And now, the plot inside the plot or the setting; (however you like) The two rather seedy promoters (John Goodman and Jessica Lange) need a star for their benefit show. Apparently, they’re stuck and the last person they think of, or so we’re lead to believe by Jack Fate (Dylan, of course, though in real life Dylan, like anybody, can be and is remarkably insecure for someone of his stature – Christ, I can hear him now, “What is sheeee talkin’ ‘bout maaaan, my ‘sttaaaturreee…..?’) There’s just the one hitch; Jack Fate is in prison. Somehow, they get him instantly released (yes, it doesn’t make sense and the government is so corrupt that it seems unlikely they would just release ole Jack, but hey… suspend your disbelief as you would for any, a –hem, good fiction so you can bloody well do it for Bob Dylan’s film because it’s fun, after all, and worth it just to see the performance of that Dylan gives in his little Western outfits, very Conway Twitty cum Hank Williams – I rather like the silly cowboy get up. It makes sense to me that a man such as Dylan would romanticize cowboys and the Wild Wild West (does Hibbing< Minnesota count as the wild wild west? Did it ever? That’s where Dylan is from….) The viewer, having now seen all of the corruption and sleaze, has little doubt that Jack Fate is in jail for reasons that are totally unfair and corrupt, and because he is, as Goodman says of Fate when booking him for the “benefit concert” – “the real leader of The Revolution, ” with open arms to the homeless, drunks, the underworld and the American underworld. In other words, Give me your poor… & etc. We know Jack Fate is a good guy. He may not be our Hope – maybe he cannot be our hope, maybe he sees too much, too much that isn’t good to be hope; but he can be our Fate. He knows where we are headed and makes no bones about it.
John Goodman figures they have booked The Legend Jack Fate, though it’s an interesting way to put it, since Dylan himself has so often denied or shirked off the role of Prophet or Legend and the like, preferring instead to say publicly or defer and say he keeps a low profile. That said, there can be no denying that no matter what he may have said or say, Dylan has courted the myth of who he is as much as he has denied and hated it at times (and I believe he has genuinely hated it).
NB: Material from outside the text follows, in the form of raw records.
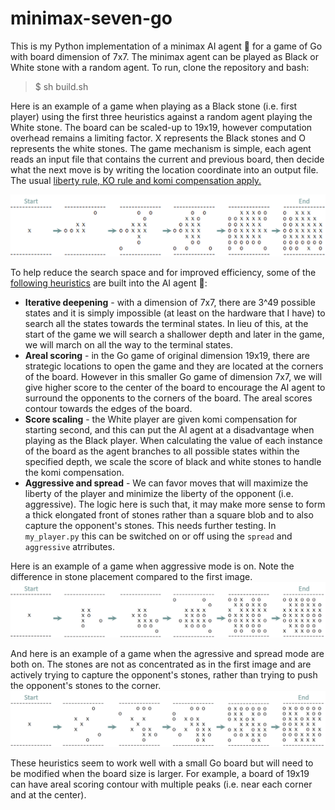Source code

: # minimax-seven-go

This is my Python implementation of a minimax AI agent :robot: for a game of Go with board dimension of 7x7. The minimax agent can be played as Black or White stone with a random agent. To run, clone the repository and bash:

> $ sh build.sh

Here is an example of a game when playing as a Black stone (i.e. first player) using the first three heuristics against a random agent playing the White stone. The board can be scaled-up to 19x19, however computation overhead remains a limiting factor. X represents the Black stones and O represents the white stones. The game mechanism is simple, each agent reads an input file that contains the current and previous board, then decide what the next move is by writing the location coordinate into an output file. The usual [liberty rule, KO rule and komi compensation apply.](https://en.wikipedia.org/wiki/Rules_of_Go)

![Game](/readme/game_progression.png)

To help reduce the search space and for improved efficiency, some of the [following heuristics](https://en.wikipedia.org/wiki/Go_strategy_and_tactics) are built into the AI agent :robot::
* **Iterative deepening** - with a dimension of 7x7, there are 3^49 possible states and it is simply impossible (at least on the hardware that I have) to search all the states towards the terminal states. In lieu of this, at the start of the game we will search a shallower depth and later in the game, we will march on all the way to the terminal states. 
* **Areal scoring** - in the Go game of original dimension 19x19, there are strategic locations to open the game and they are located at the corners of the board. However in this smaller Go game of dimension 7x7, we will give higher score to the center of the board to encourage the AI agent to surround the opponents to the corners of the board. The areal scores contour towards the edges of the board.
* **Score scaling** - the White player are given komi compensation for starting second, and this can put the AI agent at a disadvantage when playing as the Black player. When calculating the value of each instance of the board as the agent branches to all possible states within the specified depth, we scale the score of black and white stones to handle the komi compensation. 
* **Aggressive and spread** - We can favor moves that will maximize the liberty of the player and minimize the liberty of the opponent (i.e. aggressive). The logic here is such that, it may make more sense to form a thick elongated front of stones rather than a square blob and to also capture the opponent's stones. This needs further testing. In `my_player.py` this can be switched on or off using the `spread` and `aggressive` atrributes. 

Here is an example of a game when aggressive mode is on. Note the difference in stone placement compared to the first image. 
![Game2](/readme/game_progression_aggressive.png)

And here is an example of a game when the agressive and spread mode are both on. The stones are not as concentrated as in the first image and are actively trying to capture the opponent's stones, rather than trying to push the opponent's stones to the corner.  
![Game3](/readme/game_progression_aggressive_spread.png)

These heuristics seem to work well with a small Go board but will need to be modified when the board size is larger. For example, a board of 19x19 can have areal scoring contour with multiple peaks (i.e. near each corner and at the center).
Giovanni Ribisi is a Jack’s train-mate and fellow traveler as he makes his way from jail to the show where he’ll perform. Ribisi, looking the part he does so well (what does he look like in real life, I wonder), which is strung out looking, clammy, those beautiful hazel eyes bulging out of his head in that googly way he does. He fills Jack in – what the world is like. “Violence is the only thing they know…” Ribisi tells him nervously. “It’s the only tool in their box…” But are these rebels? The government? Are rebels and the government one and the same, like a sort of corrupt republic, which we can safely assume this is.
What we find out, and this is most interesting of all, is that El Presidente, the leader of this whole mess of homelessness and junkies and hookers and corruption and a government that senselessly shoots people (as Ribisi will be for confronting the masked rebels using his “tool” which we don’t see, so I’m assuming he means or meant his brain or some such thing or logic. Anyway, something abstract and intangible. Needless to say, this is no match for the automatic weapons of the hooded men outside the bus at the checkpoint. Ribisi is gunned down, plastered with bullet holes.
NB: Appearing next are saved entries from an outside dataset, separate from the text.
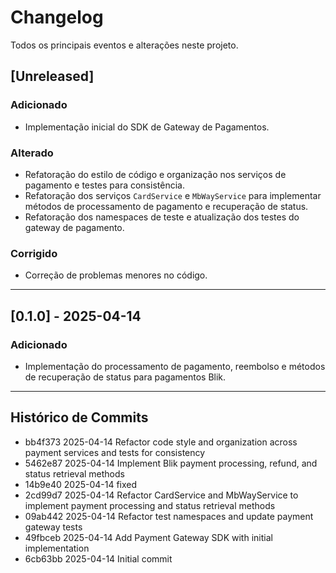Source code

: # Changelog

Todos os principais eventos e alterações neste projeto.

## [Unreleased]

### Adicionado
- Implementação inicial do SDK de Gateway de Pagamentos.

### Alterado
- Refatoração do estilo de código e organização nos serviços de pagamento e testes para consistência.
- Refatoração dos serviços `CardService` e `MbWayService` para implementar métodos de processamento de pagamento e recuperação de status.
- Refatoração dos namespaces de teste e atualização dos testes do gateway de pagamento.

### Corrigido
- Correção de problemas menores no código.

---

## [0.1.0] - 2025-04-14

### Adicionado
- Implementação do processamento de pagamento, reembolso e métodos de recuperação de status para pagamentos Blik.

---

## Histórico de Commits
- bb4f373 2025-04-14 Refactor code style and organization across payment services and tests for consistency
- 5462e87 2025-04-14 Implement Blik payment processing, refund, and status retrieval methods
- 14b9e40 2025-04-14 fixed
- 2cd99d7 2025-04-14 Refactor CardService and MbWayService to implement payment processing and status retrieval methods
- 09ab442 2025-04-14 Refactor test namespaces and update payment gateway tests
- 49fbceb 2025-04-14 Add Payment Gateway SDK with initial implementation
- 6cb63bb 2025-04-14 Initial commit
Jack arrives at his destination and meets joker John Goodman who he refers to as “Sweetheart” since Goodman takes a rather condescending attitude toward him from the beginning anyway, calling Jack a “skinny thing:” and “no more than bones” with the “jail pale” and so on. Obviously, though a promoter, Goodman is just doing his job and has booked the legend but is no fan. Not really.
Dylan calls Luke Wilson – a bartender who is full of such lines, as he says to one thirsty customer who wants a drink and says My glass is empty. Wilson answers, “The glass is always half empty.”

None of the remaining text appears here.